Take the lines below beginning at the line that has "## WEEK 3 - runoff.c" and stopping after the line that has "## WEEK 4 - filter.c", and print them exactly as they are, with no other lines.

DATA TO PROCESS Start Marker

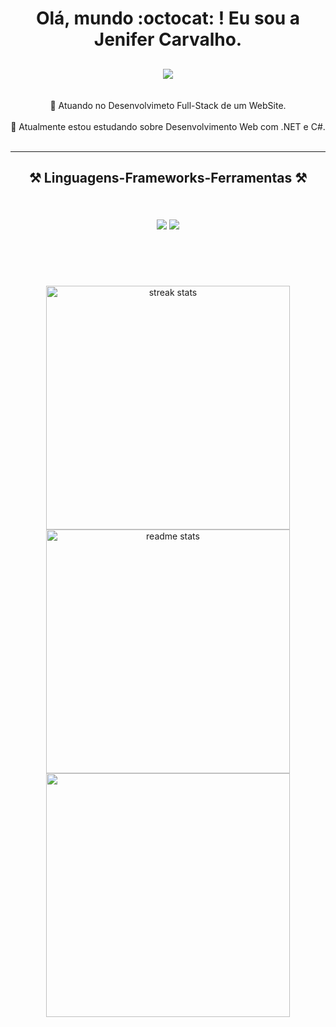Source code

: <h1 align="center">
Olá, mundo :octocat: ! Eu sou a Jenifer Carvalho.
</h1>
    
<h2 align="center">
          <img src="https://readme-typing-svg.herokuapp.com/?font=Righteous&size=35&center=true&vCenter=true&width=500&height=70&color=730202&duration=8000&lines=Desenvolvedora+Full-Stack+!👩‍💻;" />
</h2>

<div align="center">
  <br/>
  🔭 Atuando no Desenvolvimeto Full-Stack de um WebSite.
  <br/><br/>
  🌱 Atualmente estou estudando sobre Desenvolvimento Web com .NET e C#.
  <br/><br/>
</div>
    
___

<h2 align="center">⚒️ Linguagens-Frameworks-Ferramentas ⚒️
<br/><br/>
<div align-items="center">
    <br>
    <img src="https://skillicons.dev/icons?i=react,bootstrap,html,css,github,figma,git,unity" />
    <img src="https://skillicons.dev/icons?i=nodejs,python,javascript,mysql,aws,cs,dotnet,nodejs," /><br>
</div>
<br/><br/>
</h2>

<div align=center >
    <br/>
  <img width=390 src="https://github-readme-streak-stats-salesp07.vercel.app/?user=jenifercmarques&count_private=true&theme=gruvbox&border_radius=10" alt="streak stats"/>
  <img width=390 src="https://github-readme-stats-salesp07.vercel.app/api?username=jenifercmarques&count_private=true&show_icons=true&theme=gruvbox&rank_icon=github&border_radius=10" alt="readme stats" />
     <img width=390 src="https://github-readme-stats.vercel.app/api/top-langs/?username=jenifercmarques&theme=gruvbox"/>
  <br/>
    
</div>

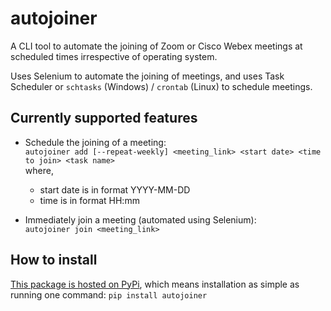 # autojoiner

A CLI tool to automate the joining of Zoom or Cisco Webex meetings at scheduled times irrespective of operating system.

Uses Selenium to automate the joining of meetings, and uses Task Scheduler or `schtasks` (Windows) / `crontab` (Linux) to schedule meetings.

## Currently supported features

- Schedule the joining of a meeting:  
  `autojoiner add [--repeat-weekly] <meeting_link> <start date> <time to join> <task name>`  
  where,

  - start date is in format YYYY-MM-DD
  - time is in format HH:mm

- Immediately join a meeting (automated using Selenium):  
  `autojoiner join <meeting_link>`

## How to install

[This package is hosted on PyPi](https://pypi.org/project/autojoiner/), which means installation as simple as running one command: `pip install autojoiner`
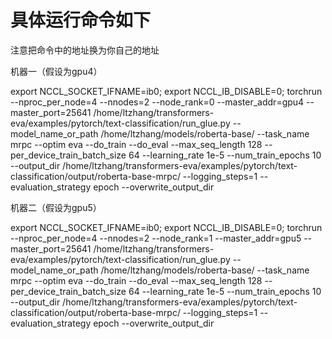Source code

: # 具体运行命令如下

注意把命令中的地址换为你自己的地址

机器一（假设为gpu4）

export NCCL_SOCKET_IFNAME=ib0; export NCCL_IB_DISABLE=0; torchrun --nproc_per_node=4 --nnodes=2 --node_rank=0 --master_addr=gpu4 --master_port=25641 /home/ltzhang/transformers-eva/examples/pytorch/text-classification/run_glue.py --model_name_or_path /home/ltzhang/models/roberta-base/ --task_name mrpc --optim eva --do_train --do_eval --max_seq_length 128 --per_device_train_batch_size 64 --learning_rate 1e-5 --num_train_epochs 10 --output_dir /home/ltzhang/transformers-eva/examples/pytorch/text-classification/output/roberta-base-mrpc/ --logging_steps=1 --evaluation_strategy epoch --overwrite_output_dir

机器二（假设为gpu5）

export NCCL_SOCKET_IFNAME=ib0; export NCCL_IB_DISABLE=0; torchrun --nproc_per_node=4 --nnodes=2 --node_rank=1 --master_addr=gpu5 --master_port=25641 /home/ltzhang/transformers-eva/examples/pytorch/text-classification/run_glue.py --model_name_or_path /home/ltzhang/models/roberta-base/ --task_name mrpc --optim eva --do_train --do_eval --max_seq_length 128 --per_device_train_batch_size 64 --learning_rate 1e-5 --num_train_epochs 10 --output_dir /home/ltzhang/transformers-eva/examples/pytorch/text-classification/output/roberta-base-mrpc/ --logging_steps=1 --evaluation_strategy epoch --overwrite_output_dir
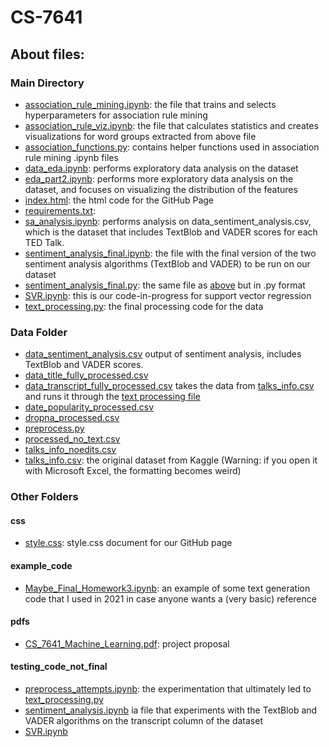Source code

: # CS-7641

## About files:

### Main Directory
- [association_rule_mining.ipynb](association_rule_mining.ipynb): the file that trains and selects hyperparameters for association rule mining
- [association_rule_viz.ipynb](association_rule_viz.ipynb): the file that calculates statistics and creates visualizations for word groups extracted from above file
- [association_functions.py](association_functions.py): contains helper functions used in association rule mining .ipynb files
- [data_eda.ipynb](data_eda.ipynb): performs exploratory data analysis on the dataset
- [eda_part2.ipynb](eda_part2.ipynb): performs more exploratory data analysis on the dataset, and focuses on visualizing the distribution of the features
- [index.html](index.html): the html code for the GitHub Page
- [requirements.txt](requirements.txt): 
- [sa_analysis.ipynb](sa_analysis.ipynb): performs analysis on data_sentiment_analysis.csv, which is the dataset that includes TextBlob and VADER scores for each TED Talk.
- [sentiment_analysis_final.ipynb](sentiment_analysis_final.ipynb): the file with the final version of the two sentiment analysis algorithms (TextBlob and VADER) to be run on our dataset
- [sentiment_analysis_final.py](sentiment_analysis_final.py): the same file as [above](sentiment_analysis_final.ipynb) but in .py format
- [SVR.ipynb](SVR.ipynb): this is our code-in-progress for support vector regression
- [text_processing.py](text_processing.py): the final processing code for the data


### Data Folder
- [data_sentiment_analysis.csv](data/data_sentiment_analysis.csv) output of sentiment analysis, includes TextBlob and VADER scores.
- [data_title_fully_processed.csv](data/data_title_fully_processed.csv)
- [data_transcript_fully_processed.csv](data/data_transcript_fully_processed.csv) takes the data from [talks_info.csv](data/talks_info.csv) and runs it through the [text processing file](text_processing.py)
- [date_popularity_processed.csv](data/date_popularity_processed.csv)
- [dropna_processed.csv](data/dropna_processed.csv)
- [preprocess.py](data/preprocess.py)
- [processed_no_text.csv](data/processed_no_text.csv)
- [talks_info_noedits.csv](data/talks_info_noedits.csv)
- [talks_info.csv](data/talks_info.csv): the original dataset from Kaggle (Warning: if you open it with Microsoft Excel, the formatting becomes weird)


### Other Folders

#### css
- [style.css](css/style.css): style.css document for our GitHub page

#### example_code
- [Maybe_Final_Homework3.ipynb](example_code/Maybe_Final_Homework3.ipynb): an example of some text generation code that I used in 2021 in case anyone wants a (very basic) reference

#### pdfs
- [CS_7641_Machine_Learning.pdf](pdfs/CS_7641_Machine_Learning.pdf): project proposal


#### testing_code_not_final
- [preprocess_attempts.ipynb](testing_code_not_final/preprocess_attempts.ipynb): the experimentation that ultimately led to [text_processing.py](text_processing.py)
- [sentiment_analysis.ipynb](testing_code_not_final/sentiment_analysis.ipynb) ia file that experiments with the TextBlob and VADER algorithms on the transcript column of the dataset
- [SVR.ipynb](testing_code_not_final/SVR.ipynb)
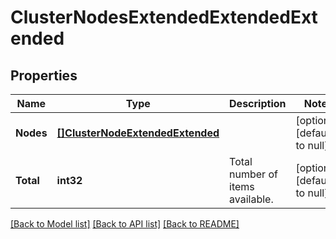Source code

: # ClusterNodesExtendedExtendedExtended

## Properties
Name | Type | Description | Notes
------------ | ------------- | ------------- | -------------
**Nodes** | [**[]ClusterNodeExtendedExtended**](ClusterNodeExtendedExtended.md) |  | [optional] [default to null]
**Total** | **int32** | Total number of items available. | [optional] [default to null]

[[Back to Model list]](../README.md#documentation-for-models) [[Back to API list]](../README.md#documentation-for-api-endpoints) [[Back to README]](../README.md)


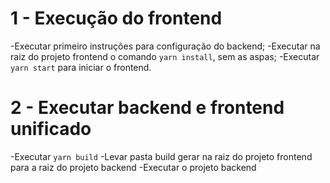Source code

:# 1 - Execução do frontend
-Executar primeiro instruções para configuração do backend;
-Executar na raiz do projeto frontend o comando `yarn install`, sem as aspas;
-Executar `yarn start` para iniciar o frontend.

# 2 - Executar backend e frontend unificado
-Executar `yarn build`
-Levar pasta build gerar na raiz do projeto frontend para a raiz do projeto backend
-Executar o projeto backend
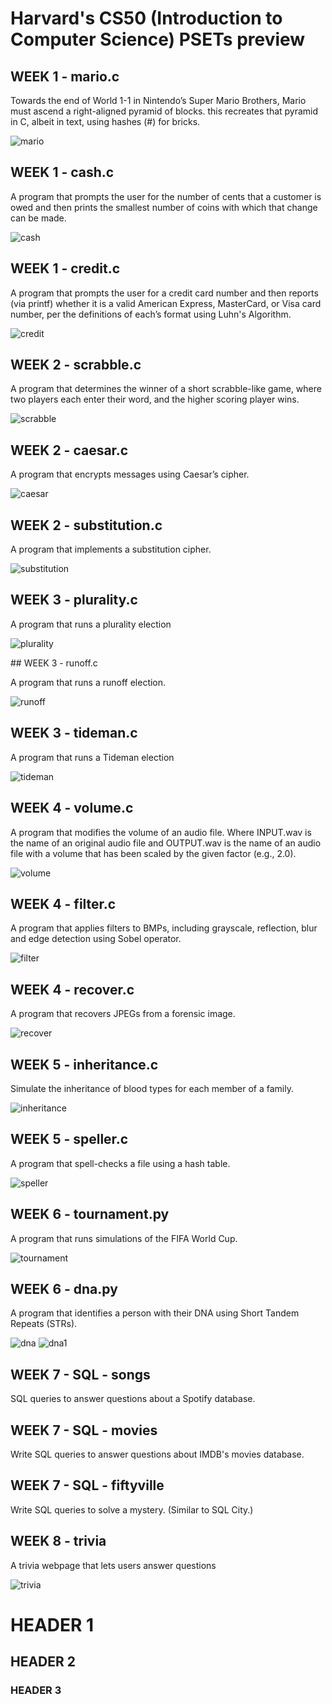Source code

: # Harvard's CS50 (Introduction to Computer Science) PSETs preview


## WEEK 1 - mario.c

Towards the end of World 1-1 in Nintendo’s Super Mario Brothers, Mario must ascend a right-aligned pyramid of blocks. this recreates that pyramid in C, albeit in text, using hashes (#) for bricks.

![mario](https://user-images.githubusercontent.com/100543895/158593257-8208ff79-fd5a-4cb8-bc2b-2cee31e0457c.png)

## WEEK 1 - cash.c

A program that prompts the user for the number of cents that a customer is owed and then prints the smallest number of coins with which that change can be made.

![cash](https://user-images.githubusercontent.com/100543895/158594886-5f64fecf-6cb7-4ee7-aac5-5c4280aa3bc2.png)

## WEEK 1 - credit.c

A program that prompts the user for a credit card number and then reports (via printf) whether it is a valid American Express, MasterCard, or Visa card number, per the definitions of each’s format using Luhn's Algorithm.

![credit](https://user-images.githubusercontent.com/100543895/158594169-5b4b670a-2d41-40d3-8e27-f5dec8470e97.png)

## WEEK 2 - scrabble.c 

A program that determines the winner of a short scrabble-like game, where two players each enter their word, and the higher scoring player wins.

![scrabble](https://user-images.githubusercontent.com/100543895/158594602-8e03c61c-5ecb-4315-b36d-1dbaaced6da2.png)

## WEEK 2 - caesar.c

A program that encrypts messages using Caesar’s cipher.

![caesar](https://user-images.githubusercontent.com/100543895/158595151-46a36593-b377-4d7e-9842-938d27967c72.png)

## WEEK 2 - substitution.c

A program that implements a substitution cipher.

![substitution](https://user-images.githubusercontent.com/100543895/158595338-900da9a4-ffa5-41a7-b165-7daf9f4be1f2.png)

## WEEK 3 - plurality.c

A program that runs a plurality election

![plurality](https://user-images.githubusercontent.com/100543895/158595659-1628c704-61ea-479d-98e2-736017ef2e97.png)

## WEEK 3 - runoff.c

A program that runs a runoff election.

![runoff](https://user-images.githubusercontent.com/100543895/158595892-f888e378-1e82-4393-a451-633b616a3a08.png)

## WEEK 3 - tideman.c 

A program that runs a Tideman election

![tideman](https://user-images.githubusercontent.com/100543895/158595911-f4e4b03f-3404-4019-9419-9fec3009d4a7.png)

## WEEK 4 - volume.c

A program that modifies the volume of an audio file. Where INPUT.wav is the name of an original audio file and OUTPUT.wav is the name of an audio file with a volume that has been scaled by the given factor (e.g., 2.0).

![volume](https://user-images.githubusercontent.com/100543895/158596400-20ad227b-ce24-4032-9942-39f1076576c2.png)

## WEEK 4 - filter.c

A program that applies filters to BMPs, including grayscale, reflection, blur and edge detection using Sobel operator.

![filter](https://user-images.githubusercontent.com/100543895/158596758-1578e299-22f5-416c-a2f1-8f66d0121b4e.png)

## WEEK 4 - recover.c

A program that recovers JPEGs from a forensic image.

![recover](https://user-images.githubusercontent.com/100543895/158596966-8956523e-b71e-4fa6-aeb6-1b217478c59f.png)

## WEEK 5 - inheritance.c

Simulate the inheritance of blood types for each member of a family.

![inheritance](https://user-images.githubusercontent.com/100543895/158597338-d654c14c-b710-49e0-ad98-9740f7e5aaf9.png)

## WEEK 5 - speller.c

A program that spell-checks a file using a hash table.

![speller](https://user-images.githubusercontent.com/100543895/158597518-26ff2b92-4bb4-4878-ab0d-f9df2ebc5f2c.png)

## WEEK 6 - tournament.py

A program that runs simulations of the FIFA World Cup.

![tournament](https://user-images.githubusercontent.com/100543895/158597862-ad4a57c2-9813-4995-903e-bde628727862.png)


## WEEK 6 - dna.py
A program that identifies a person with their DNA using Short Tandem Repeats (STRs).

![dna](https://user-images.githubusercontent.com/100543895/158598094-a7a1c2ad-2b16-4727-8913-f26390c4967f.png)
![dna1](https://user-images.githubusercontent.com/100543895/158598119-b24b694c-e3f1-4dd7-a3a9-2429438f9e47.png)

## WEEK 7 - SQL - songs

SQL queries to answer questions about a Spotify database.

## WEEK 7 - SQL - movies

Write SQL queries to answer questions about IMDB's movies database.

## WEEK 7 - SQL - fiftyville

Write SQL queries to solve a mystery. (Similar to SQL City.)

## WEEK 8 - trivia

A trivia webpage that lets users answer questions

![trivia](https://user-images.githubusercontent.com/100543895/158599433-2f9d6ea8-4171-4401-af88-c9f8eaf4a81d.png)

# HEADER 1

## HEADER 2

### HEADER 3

DATA TO PROCESS End Marker

_WRITTEN SOLUTION_
## WEEK 3 - runoff.c

A program that runs a runoff election.

![runoff](https://user-images.githubusercontent.com/100543895/158595892-f888e378-1e82-4393-a451-633b616a3a08.png)

## WEEK 3 - tideman.c 

A program that runs a Tideman election

![tideman](https://user-images.githubusercontent.com/100543895/158595911-f4e4b03f-3404-4019-9419-9fec3009d4a7.png)

## WEEK 4 - volume.c

A program that modifies the volume of an audio file. Where INPUT.wav is the name of an original audio file and OUTPUT.wav is the name of an audio file with a volume that has been scaled by the given factor (e.g., 2.0).

![volume](https://user-images.githubusercontent.com/100543895/158596400-20ad227b-ce24-4032-9942-39f1076576c2.png)

## WEEK 4 - filter.c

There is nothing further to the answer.